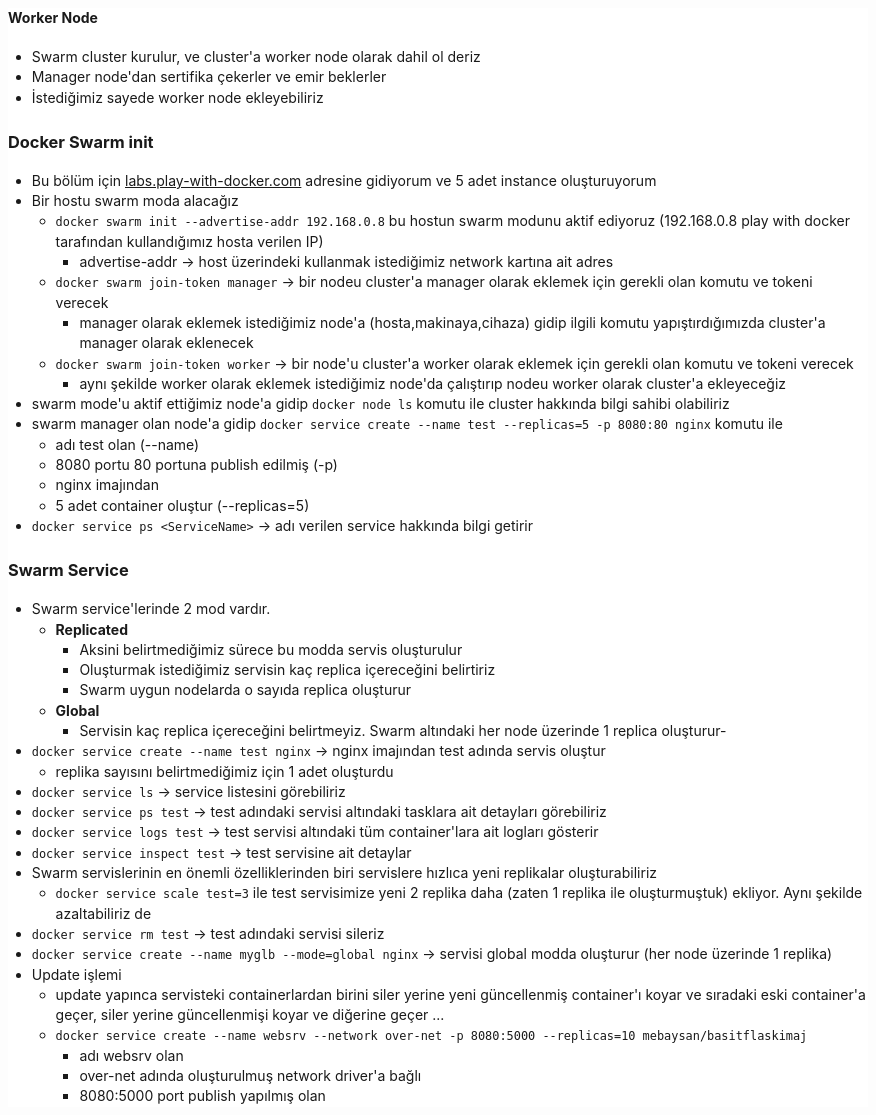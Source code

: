 #### Worker Node
- Swarm cluster kurulur, ve cluster'a worker node olarak dahil ol deriz
- Manager node'dan sertifika çekerler ve emir beklerler
- İstediğimiz sayede worker node ekleyebiliriz

### Docker Swarm init
- Bu bölüm için [labs.play-with-docker.com](https://labs.play-with-docker.com/) adresine gidiyorum ve 5 adet instance oluşturuyorum
- Bir hostu swarm moda alacağız
  - `docker swarm init --advertise-addr 192.168.0.8` bu hostun swarm modunu aktif ediyoruz (192.168.0.8 play with docker tarafından kullandığımız hosta verilen IP)
    - advertise-addr -> host üzerindeki kullanmak istediğimiz network kartına ait adres
  - `docker swarm join-token manager` -> bir nodeu cluster'a manager olarak eklemek için gerekli olan komutu ve tokeni verecek
    - manager olarak eklemek istediğimiz node'a (hosta,makinaya,cihaza) gidip ilgili komutu yapıştırdığımızda cluster'a manager olarak eklenecek
  - `docker swarm join-token worker` -> bir node'u cluster'a worker olarak eklemek için gerekli olan komutu ve tokeni verecek
    - aynı şekilde worker olarak eklemek istediğimiz node'da çalıştırıp nodeu worker olarak cluster'a ekleyeceğiz
- swarm mode'u aktif ettiğimiz node'a gidip `docker node ls` komutu ile cluster hakkında bilgi sahibi olabiliriz
- swarm manager olan node'a gidip `docker service create --name test --replicas=5 -p 8080:80 nginx` komutu ile
  - adı test olan (--name)
  - 8080 portu 80 portuna publish edilmiş (-p)
  - nginx imajından
  - 5 adet container oluştur (--replicas=5)
- `docker service ps <ServiceName>` -> adı verilen service hakkında bilgi getirir




### Swarm Service
- Swarm service'lerinde 2 mod vardır.
  - **Replicated**
    - Aksini belirtmediğimiz sürece bu modda servis oluşturulur
    - Oluşturmak istediğimiz servisin kaç replica içereceğini belirtiriz
    - Swarm uygun nodelarda o sayıda replica oluşturur
  - **Global**
    - Servisin kaç replica içereceğini belirtmeyiz. Swarm altındaki her node üzerinde 1 replica oluşturur-
- `docker service create --name test nginx` -> nginx imajından test adında servis oluştur
  - replika sayısını belirtmediğimiz için 1 adet oluşturdu
- `docker service ls` -> service listesini görebiliriz
- `docker service ps test` -> test adındaki servisi altındaki tasklara ait detayları görebiliriz
- `docker service logs test` -> test servisi altındaki tüm container'lara ait logları gösterir
- `docker service inspect test` -> test servisine ait detaylar
- Swarm servislerinin en önemli özelliklerinden biri servislere hızlıca yeni replikalar oluşturabiliriz
  - `docker service scale test=3` ile test servisimize yeni 2 replika daha (zaten 1 replika ile oluşturmuştuk) ekliyor. Aynı şekilde azaltabiliriz de
- `docker service rm test` -> test adındaki servisi sileriz
- `docker service create --name myglb --mode=global nginx` -> servisi global modda oluşturur (her node üzerinde 1 replika)
- Update işlemi
  - update yapınca servisteki containerlardan birini siler yerine yeni güncellenmiş container'ı koyar ve sıradaki eski container'a geçer, siler yerine güncellenmişi koyar ve diğerine geçer ...
  - `docker service create --name websrv --network over-net -p 8080:5000 --replicas=10 mebaysan/basitflaskimaj`
    - adı websrv olan
    - over-net adında oluşturulmuş network driver'a bağlı
    - 8080:5000 port publish yapılmış olan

━━━━━━━━━━

### WHAT TO PRODUCE
Among the entries above, find every line holding "modda" and copy it.

### YOUR RESPONSE
    - Aksini belirtmediğimiz sürece bu modda servis oluşturulur
- `docker service create --name myglb --mode=global nginx` -> servisi global modda oluşturur (her node üzerinde 1 replika)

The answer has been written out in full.